PostGIS Cookbook
上QQ阅读APP看书,第一时间看更新

Working with GPS data

In this recipe, you will work with GPS data. This kind of data is typically saved in a .gpx file. You will import a bunch of .gpx files to PostGIS from RunKeeper, a popular social network for runners.

If you have an account on RunKeeper, you can export your .gpx files and process them by following the instructions in this recipe. Otherwise, you can use the RunKeeper .gpx files included in the runkeeper-gpx.zip file, located in the chp03 directory included in the code bundle available with this book.
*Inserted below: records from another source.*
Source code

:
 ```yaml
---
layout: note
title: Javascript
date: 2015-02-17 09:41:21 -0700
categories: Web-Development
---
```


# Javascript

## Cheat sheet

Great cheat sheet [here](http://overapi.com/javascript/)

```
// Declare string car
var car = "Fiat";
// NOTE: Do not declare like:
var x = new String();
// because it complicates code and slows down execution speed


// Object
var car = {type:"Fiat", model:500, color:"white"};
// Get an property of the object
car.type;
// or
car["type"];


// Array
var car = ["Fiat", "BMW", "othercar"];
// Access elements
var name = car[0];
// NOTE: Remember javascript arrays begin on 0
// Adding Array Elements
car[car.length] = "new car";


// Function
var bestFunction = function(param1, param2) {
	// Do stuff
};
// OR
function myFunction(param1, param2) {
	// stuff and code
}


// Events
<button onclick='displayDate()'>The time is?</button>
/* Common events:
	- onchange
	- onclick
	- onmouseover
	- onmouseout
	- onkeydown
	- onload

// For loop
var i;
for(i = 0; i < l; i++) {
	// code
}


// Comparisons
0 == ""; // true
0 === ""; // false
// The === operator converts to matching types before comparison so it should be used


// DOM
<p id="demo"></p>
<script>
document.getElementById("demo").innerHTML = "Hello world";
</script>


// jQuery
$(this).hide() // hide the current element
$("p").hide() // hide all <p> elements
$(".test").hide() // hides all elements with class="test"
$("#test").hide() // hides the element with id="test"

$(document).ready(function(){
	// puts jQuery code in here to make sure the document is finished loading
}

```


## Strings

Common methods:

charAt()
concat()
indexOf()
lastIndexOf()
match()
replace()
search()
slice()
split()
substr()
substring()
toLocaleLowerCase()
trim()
You will first create a bash script for importing the .gpx files to a PostGIS table, using ogr2ogr. After the import is completed, you will try to write a couple of SQL queries and test some very useful functions, such as ST_MakeLine to generate polylines from point geometries, ST_Length to compute distance, and ST_Intersects to perform a spatial join operation.

Getting ready

Extract the data/chp03/runkeeper-gpx.zip file to working/chp03/runkeeper_gpx. In case you haven't been through Chapter 1, Moving Data In and Out of PostGIS, be sure to have the countries dataset in the PostGIS database.

How to do it...

First, be sure of the format of the .gpx files that you need to import to PostGIS. Open one of them and check the file structure—each file must be in the XML format composed of just one <trk> element that contains just one <trkseg> element that contains many <trkpt> elements (the points stored from the runner's GPS device). Import these points to a PostGIS Point table.
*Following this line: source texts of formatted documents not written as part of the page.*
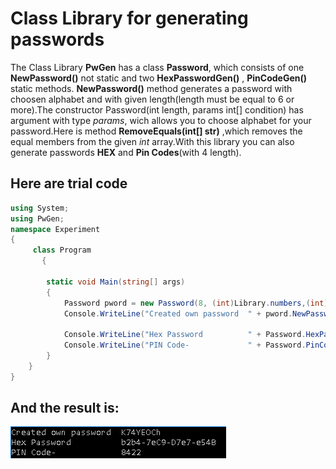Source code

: # Class Library for generating passwords
The Class Library **PwGen** has a class **Password**, which consists of one **NewPassword()** not static and two **HexPasswordGen()** , **PinCodeGen()** static methods. **NewPassword()** method generates a password with choosen alphabet and with given length(length must be equal to 6 or more).The constructor Password(int length, params int[] condition) has argument with type _params_, wich allows you to choose alphabet for your password.Here is method **RemoveEquals(int[] str)** ,which removes the equal members from the given  _int_ array.With this library you can also generate passwords **HEX** and **Pin Codes**(with 4 length).

## Here are trial code
```cs
using System;
using PwGen;
namespace Experiment
{
     class Program
       {
     
        static void Main(string[] args)
        {
            Password pword = new Password(8, (int)Library.numbers,(int)Library.lowercase);
            Console.WriteLine("Created own password  " + pword.NewPassword());

            Console.WriteLine("Hex Password          " + Password.HexPasswordGen());
            Console.WriteLine("PIN Code-             " + Password.PinCodeGen());
        }
    }
}
```
## And the result is:
![result](https://github.com/marysahakyan/PasswordGenerator/blob/master/passgen.png)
  1. Create a new schema named chp03 to store the data for all of the recipes in this chapter using the following command:
    postgis_cookbook=# create schema chp03;
    
  2. Create the chp03.rk_track_points table in PostgreSQL by executing the following command lines:
    postgis_cookbook=# CREATE TABLE chp03.rk_track_points
    (
     fid serial NOT NULL,
     the_geom geometry(Point,4326),
     ele double precision,
     "time" timestamp with time zone,
     CONSTRAINT activities_pk PRIMARY KEY (fid)
    );
    
  3. Create the following script to import all of the .gpx files in the chp03.rk_track_points table using the GDAL ogr2ogr command.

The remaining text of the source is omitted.